§ Task objective: Find the lines in the records that carry the word "Apache". Copy each one.

Segment Start: Data to examine

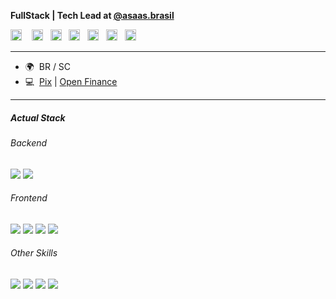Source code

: 
<b>FullStack | Tech Lead at [@asaas.brasil](asaas.com.br)</b>

<p align="left"> <a href="https://discord.com/users/kpotz" target="_blank" rel="noreferrer"><img src="https://raw.githubusercontent.com/danielcranney/readme-generator/main/public/icons/socials/discord.svg" width="18" height="18" /></a> &nbsp;&nbsp; <a href="https://www.facebook.com/jeankpot" target="_blank" rel="noreferrer"><img src="https://raw.githubusercontent.com/danielcranney/readme-generator/main/public/icons/socials/facebook.svg" width="18" height="18" /></a>&nbsp;&nbsp; <a href="https://www.github.com/kpotz" target="_blank" rel="noreferrer"><img src="https://raw.githubusercontent.com/danielcranney/readme-generator/main/public/icons/socials/github.svg" width="18" height="18" /></a> &nbsp;&nbsp;<a href="http://www.instagram.com/jean.capote" target="_blank" rel="noreferrer"><img src="https://raw.githubusercontent.com/danielcranney/readme-generator/main/public/icons/socials/instagram.svg" width="18" height="18" /></a> &nbsp;&nbsp;<a href="https://www.linkedin.com/in/jeankpot" target="_blank" rel="noreferrer"><img src="https://raw.githubusercontent.com/danielcranney/readme-generator/main/public/icons/socials/linkedin.svg" width="18" height="18" /></a> &nbsp;&nbsp;<a href="https://www.twitter.com/jeankpot" target="_blank" rel="noreferrer"><img src="https://raw.githubusercontent.com/danielcranney/readme-generator/main/public/icons/socials/twitter.svg" width="18" height="18" /></a>&nbsp;&nbsp; <a href="https://www.twitch.tv/kpotz" target="_blank" rel="noreferrer"><img src="https://raw.githubusercontent.com/danielcranney/readme-generator/main/public/icons/socials/twitch.svg" width="18" height="18" /></a></p>

---------------------

* 🌍  BR / SC
* :computer:  [Pix](https://www.bcb.gov.br/estabilidadefinanceira/pix) | [Open Finance](https://www.bcb.gov.br/estabilidadefinanceira/openfinance)

---------------------

<h5> Actual Stack</h5>

<h6> Backend </h6>
<p align="left"> 
  <img src="https://img.shields.io/static/v1?label=Grails&color=brightgreen&style=for-the-badge&logo=Apache Groovy&message=%3E%3D4&cacheSeconds=maxAge"/>
  <img src="https://img.shields.io/static/v1?label=mysql&color=brightgreen&style=for-the-badge&logo=mysql&message=%3E5&cacheSeconds=maxAge"/>
</p>
<h6> Frontend </h6>
<p align="left"> 
  <img src="https://img.shields.io/static/v1?label=JavaScript&color=yellow&style=for-the-badge&logo=JavaScript&message=%3E%3DES5&cacheSeconds=maxAge"/>
  <img src="https://img.shields.io/static/v1?label=HTML&color=orange&style=for-the-badge&logo=html5&message=v5&cacheSeconds=maxAge"/>
  <img src="https://img.shields.io/static/v1?label=CSS&color=blue&style=for-the-badge&logo=css3&logoColor=blue&message=v3&cacheSeconds=maxAge"/>
  <img src="https://img.shields.io/static/v1?label=jQuery&color=blue&style=for-the-badge&logo=jquery&message=%3E3&cacheSeconds=maxAge"/>
</p>
<h6> Other Skills </h6>
<p align="left"> 
  <img src="https://img.shields.io/static/v1?label=IntelliJ&color=violet&style=for-the-badge&logo=IntelliJ IDEA&message=%3E%3D17&cacheSeconds=maxAge"/>
  <img src="https://img.shields.io/static/v1?label=GitHub&color=orange&style=for-the-badge&logo=Github&message=any&cacheSeconds=maxAge"/>
  <img src="https://img.shields.io/static/v1?label=Insomnia&color=blue&style=for-the-badge&logo=insomnia&message=%3E%3D2022&cacheSeconds=maxAge"/>
  <img src="https://img.shields.io/static/v1?label=JMeter&color=blue&style=for-the-badge&logo=Apache JMeter&message=%3E5&cacheSeconds=maxAge"/>
</p>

Segment End: Data to examine

§ Response to this task:
  <img src="https://img.shields.io/static/v1?label=Grails&color=brightgreen&style=for-the-badge&logo=Apache Groovy&message=%3E%3D4&cacheSeconds=maxAge"/>
  <img src="https://img.shields.io/static/v1?label=JMeter&color=blue&style=for-the-badge&logo=Apache JMeter&message=%3E5&cacheSeconds=maxAge"/>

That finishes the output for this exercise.